* Work instructions *
Lines containing the string "Superman": how many are there below? Answer with the number only.

* Dataset *
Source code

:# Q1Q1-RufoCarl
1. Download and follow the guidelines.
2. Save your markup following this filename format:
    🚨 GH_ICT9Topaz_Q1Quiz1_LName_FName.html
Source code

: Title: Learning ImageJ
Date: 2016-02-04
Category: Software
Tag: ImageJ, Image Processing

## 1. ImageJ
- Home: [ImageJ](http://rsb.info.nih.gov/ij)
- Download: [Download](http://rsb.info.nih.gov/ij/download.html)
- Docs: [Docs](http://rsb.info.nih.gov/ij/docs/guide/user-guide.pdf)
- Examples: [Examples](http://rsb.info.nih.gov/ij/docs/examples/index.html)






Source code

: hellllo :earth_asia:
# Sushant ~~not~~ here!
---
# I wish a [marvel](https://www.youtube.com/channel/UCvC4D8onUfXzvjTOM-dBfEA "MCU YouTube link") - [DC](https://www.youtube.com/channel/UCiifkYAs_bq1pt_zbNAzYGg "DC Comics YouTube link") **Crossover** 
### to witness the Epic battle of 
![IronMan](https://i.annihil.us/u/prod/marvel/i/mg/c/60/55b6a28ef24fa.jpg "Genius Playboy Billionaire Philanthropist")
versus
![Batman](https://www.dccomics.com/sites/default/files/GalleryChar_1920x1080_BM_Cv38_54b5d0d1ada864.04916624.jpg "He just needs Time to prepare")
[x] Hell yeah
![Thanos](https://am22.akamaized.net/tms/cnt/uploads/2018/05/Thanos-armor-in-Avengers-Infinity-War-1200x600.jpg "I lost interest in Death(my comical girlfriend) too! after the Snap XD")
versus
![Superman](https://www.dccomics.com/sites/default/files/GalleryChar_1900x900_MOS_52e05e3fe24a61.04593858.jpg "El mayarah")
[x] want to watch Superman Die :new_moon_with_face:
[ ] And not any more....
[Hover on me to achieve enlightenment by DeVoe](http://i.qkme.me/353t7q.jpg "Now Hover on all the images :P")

* Exercise solution *
2